Because of speculators, marketing, manufactured hype, and who knows what all else?
But I'm not quite understanding the logic, OP. If you lump bitcoin into the set that contains all cryptocurrencies, it's nothing special if you compare it to another coin with a fixed (and preferably similar) supply. If you look at the cryptocurrency space as "there's bitcoin
and the thousands of shitcoins that have been shat out over the years" then your argument makes sense, but I just don't see it that way.
Don't crucify me here, because I'm a huge fan of bitcoin and am not slamming it by any means, but the only thing that's really special about it is that it was first. It actually performs worse than a lot of other shitcoins in terms of network fees, privacy, and likely a few more attributes that aren't coming to mind immediately. If I have to buy something with crypto, there's no way I'm going to use bitcoin.
Anyway, I'd say any shitcoin with a fixed supply is "scarce" if you're going to slap that label on bitcoin. One bitcoin can be divided up to the eighth decimal place, so that term might need to be defined more precisely if this is going to be argued.
In terms of scarcity, bitcoin is the only true scarce coin;
In terms of decentralization, bitcoin is the only coin that is 100% decentralized;
In terms of security, bitcoin is the most secured coin;
In terms of acceptability; bitcoin is the most accepted coin.
So, bitcoin is the king.
You are making assertions without providing any evidence, and the conclusion you came to--that bitcoin is kind--wasn't OP's argument anyhow.

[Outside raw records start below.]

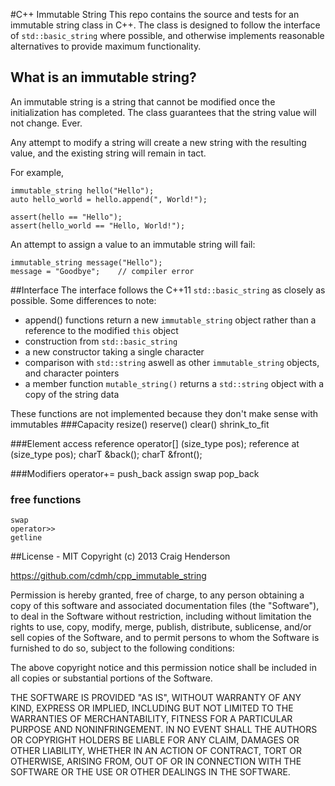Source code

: #C++ Immutable String
This repo contains the source and tests for an immutable string class in C++. The class is designed to follow the interface of `std::basic_string` where possible, and otherwise implements reasonable alternatives to provide maximum functionality.

What is an immutable string?
--
An immutable string is a string that cannot be modified once the initialization has completed. The class guarantees that the string value will not change. Ever.

Any attempt to modify a string will create a new string with the resulting value, and the existing string will remain in tact.

For example,
    
    immutable_string hello("Hello");
    auto hello_world = hello.append(", World!");
    
    assert(hello == "Hello");
    assert(hello_world == "Hello, World!");

An attempt to assign a value to an immutable string will fail:

    immutable_string message("Hello");
    message = "Goodbye";    // compiler error

##Interface
The interface follows the C++11 `std::basic_string` as closely as possible. Some differences to note:
* append() functions return a new `immutable_string` object rather than a reference to the modified `this` object
* construction from `std::basic_string`
* a new constructor taking a single character
* comparison with `std::string` aswell as other `immutable_string` objects, and character pointers
* a member function `mutable_string()` returns a `std::string` object with a copy of the string data

These functions are not implemented because they don't make sense with immutables
###Capacity
    resize()
    reserve()
    clear()
    shrink_to_fit

###Element access
    reference operator[] (size_type pos);
    reference at (size_type pos);
    charT &back();
    charT &front();

###Modifiers
    operator+=
    push_back
    assign
    swap
    pop_back

### free functions
    swap
    operator>>
    getline

##License - MIT
Copyright (c) 2013 Craig Henderson

https://github.com/cdmh/cpp_immutable_string
 
Permission is hereby granted, free of charge, to any person obtaining a copy
of this software and associated documentation files (the "Software"), to deal
in the Software without restriction, including without limitation the rights
to use, copy, modify, merge, publish, distribute, sublicense, and/or sell
copies of the Software, and to permit persons to whom the Software is
furnished to do so, subject to the following conditions:
 
The above copyright notice and this permission notice shall be included in
all copies or substantial portions of the Software.
 
THE SOFTWARE IS PROVIDED "AS IS", WITHOUT WARRANTY OF ANY KIND, EXPRESS OR
IMPLIED, INCLUDING BUT NOT LIMITED TO THE WARRANTIES OF MERCHANTABILITY,
FITNESS FOR A PARTICULAR PURPOSE AND NONINFRINGEMENT. IN NO EVENT SHALL THE
AUTHORS OR COPYRIGHT HOLDERS BE LIABLE FOR ANY CLAIM, DAMAGES OR OTHER
LIABILITY, WHETHER IN AN ACTION OF CONTRACT, TORT OR OTHERWISE, ARISING FROM,
OUT OF OR IN CONNECTION WITH THE SOFTWARE OR THE USE OR OTHER DEALINGS IN
THE SOFTWARE.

Normally I'd just read a post like this and move on, but how do you figure bitcoin "is the only coin that is 100% decentralized"? I've heard tell of a dev team that sold its soul to blockstream and has complete control over the code. Sure, that isn't exactly like one of these idiotic coins that has a DAO, but bitcoin isn't exactly the democracy some people think it is. Or maybe we have different definitions of the term
decentralized.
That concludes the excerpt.